This upsets the indigenous homeless dudes trying to sleep in said car, and a tense standoff ensues wherein our four guys are fleeced of their wallets, watches and chains in exchange for the hobos' continued silence as Bill Hicks, Redfoot, Everlast and Lead Singer of Creed roam the trainyard, pounding on random cars and yelling taunts.
The scene was actually pretty effective, and was doing just fine without the addition of a mentally retarded homeless guy, Buck (described as having "the brain of a chicken" by another hobo, and quite possibly portrayed by Jerome Bettis if the glimpse offered is indicative), who insists that he's a college graduate, that he used to play football in college and that he had amazing hands.

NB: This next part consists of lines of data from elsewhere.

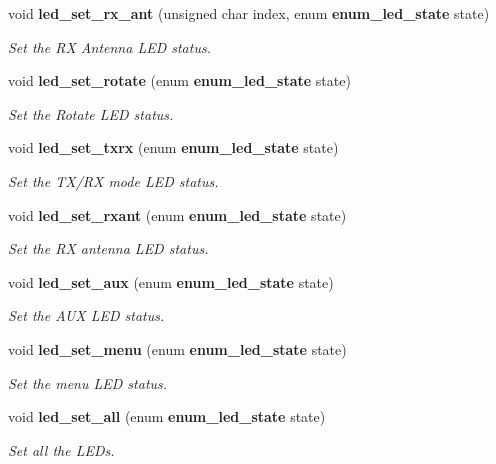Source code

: \begin{CompactItemize}
void {\bf led\_\-set\_\-rx\_\-ant} (unsigned char index, enum {\bf enum\_\-led\_\-state} state)
\begin{CompactList}\small\item\em Set the RX Antenna LED status. \item\end{CompactList}\item 
void {\bf led\_\-set\_\-rotate} (enum {\bf enum\_\-led\_\-state} state)
\begin{CompactList}\small\item\em Set the Rotate LED status. \item\end{CompactList}\item 
void {\bf led\_\-set\_\-txrx} (enum {\bf enum\_\-led\_\-state} state)
\begin{CompactList}\small\item\em Set the TX/RX mode LED status. \item\end{CompactList}\item 
void {\bf led\_\-set\_\-rxant} (enum {\bf enum\_\-led\_\-state} state)
\begin{CompactList}\small\item\em Set the RX antenna LED status. \item\end{CompactList}\item 
void {\bf led\_\-set\_\-aux} (enum {\bf enum\_\-led\_\-state} state)
\begin{CompactList}\small\item\em Set the AUX LED status. \item\end{CompactList}\item 
void {\bf led\_\-set\_\-menu} (enum {\bf enum\_\-led\_\-state} state)
\begin{CompactList}\small\item\em Set the menu LED status. \item\end{CompactList}\item 
void {\bf led\_\-set\_\-all} (enum {\bf enum\_\-led\_\-state} state)
\begin{CompactList}\small\item\em Set all the LEDs. \item\end{CompactList}\end{CompactItemize}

Dorff, predictably, wants to fight the bums.
|Which, once again, would be goddamned hilarious.|
|Dude, calm down. You worked with Ben Roethlisberger. There's nothing you can't handle.|
|As any commencement speech that's worth a shit should end.|
|Then again, a replica of his picture ID comes with every wallet.|
Finally they spot a high-rise with lights on inside, and head toward that hopeful beacon. Think about this for a moment. They're in a hellish urban wasteland so desolate that they feel great relief at finally seeing a building with lights on inside, and evidence of human life. Mad Max wouldn't even bother looking in this area for gasoline.
|"I'll bet the country clubs in this area only carry domestic beers."|
A black kid on a swingset watches as Cuba Gooding, presumably the group's expert in breaking and entering, finds a point of ingress to admit the group to the building to find a working phone. Inside they knock on a bunch of doors and are met with exactly the sort of hospitality you'd expect from folks who have to live behind iron-barred doors in this seventh circle of Hell. The men are all surprised that no one will help them, which is one of those moments where you stop hearing the characters speaking and just hear the screenwriter's voice instead.

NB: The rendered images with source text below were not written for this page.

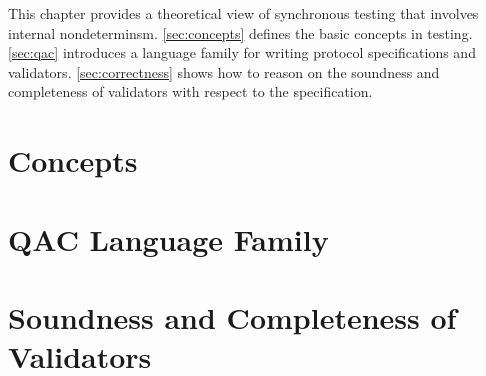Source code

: This chapter provides a theoretical view of synchronous testing that involves
internal nondeterminsm.  \autoref{sec:concepts} defines the basic concepts in
testing.  \autoref{sec:qac} introduces a language family for writing protocol
specifications and validators.  \autoref{sec:correctness} shows how to reason on
the soundness and completeness of validators with respect to the specification.

\section{Concepts}
\label{sec:concepts}


\section{QAC Language Family}
\label{sec:qac}


\section{Soundness and Completeness of Validators}
\label{sec:correctness}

|"The Homeowner's Association will NOT be pleased when we tell them how we're being received!"|
Wandering up a couple flights of stairs, they come across a lady who is frankly way too hot to be hanging around in this dangerous hallway, dressed in a robe and with only a baseball bat to defend herself as she uses the garbage disposal chute.
|"Oops! Again! This happens every time! I have GOT to get a better-fitting robe!"|
Improbably, the lady grants these four strange men admission to her home, despite that the security system inside her baseball bat perimeter consists solely of her lesbian lover and their young child. With this kind of trusting manner, I'm kinda glad we don't stay with these characters for long, lest we bear witness to their horrible ends three or four days from now.

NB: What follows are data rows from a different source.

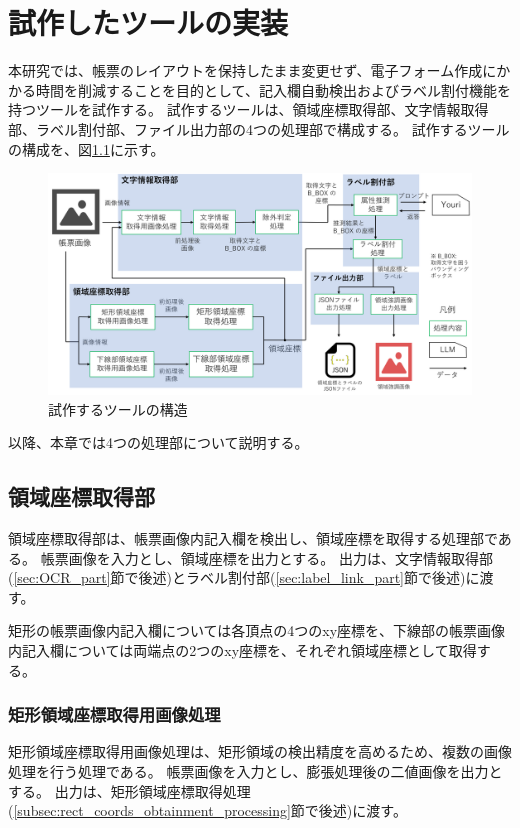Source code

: \chapter{試作したツールの実装}\label{cha:Implementation}
本研究では、帳票のレイアウトを保持したまま変更せず、電子フォーム作成にかかる時間を削減することを目的として、記入欄自動検出およびラベル割付機能を持つツールを試作する。
試作するツールは、領域座標取得部、文字情報取得部、ラベル割付部、ファイル出力部の4つの処理部で構成する。
試作するツールの構成を、図\ref{fig:structure}に示す。

\begin{figure}[tp]
    \begin{center}
        \includegraphics[width=15cm]{image/04-implementation/structure.png}
        \caption{試作するツールの構造}
        \label{fig:structure}
    \end{center}
\end{figure}

以降、本章では4つの処理部について説明する。


\section{領域座標取得部}\label{sec:area_coords_obtainment_part}
領域座標取得部は、帳票画像内記入欄を検出し、領域座標を取得する処理部である。
帳票画像を入力とし、領域座標を出力とする。
出力は、文字情報取得部(\ref{sec:OCR_part}節で後述)とラベル割付部(\ref{sec:label_link_part}節で後述)に渡す。

矩形の帳票画像内記入欄については各頂点の4つのxy座標を、下線部の帳票画像内記入欄については両端点の2つのxy座標を、それぞれ領域座標として取得する。

\subsection{矩形領域座標取得用画像処理}\label{subsec:image_processing_for_rect_coords_obtainment}
矩形領域座標取得用画像処理は、矩形領域の検出精度を高めるため、複数の画像処理を行う処理である。
帳票画像を入力とし、膨張処理後の二値画像を出力とする。
出力は、矩形領域座標取得処理(\ref{subsec:rect_coords_obtainment_processing}節で後述)に渡す。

|"Wait, you DO have a photo of you verifying that the blood was indeed cold? Well, that was gonna be my next question. Come on in, I guess."|
Meanwhile, outside, Bill Hicks and his goons encounter a young gang of teens, having been summoned by the black kid who watched our heroes and Piven enter the high rise earlier. The gang leader and Bill Hicks square off in what is by far the coolest dialogue exchange of the film, as each is an alpha determined to look dominant in front of his entourage.
|Season Four, now available strewn in a gutter in Manhattan!|
Gang Leader: "Man, if I wanted your money, I'd take it."
Bill Hicks: "You can't take my money... but you CAN... take my money."
(holds out the wad of bills the Bloodied Guy was carrying earlier)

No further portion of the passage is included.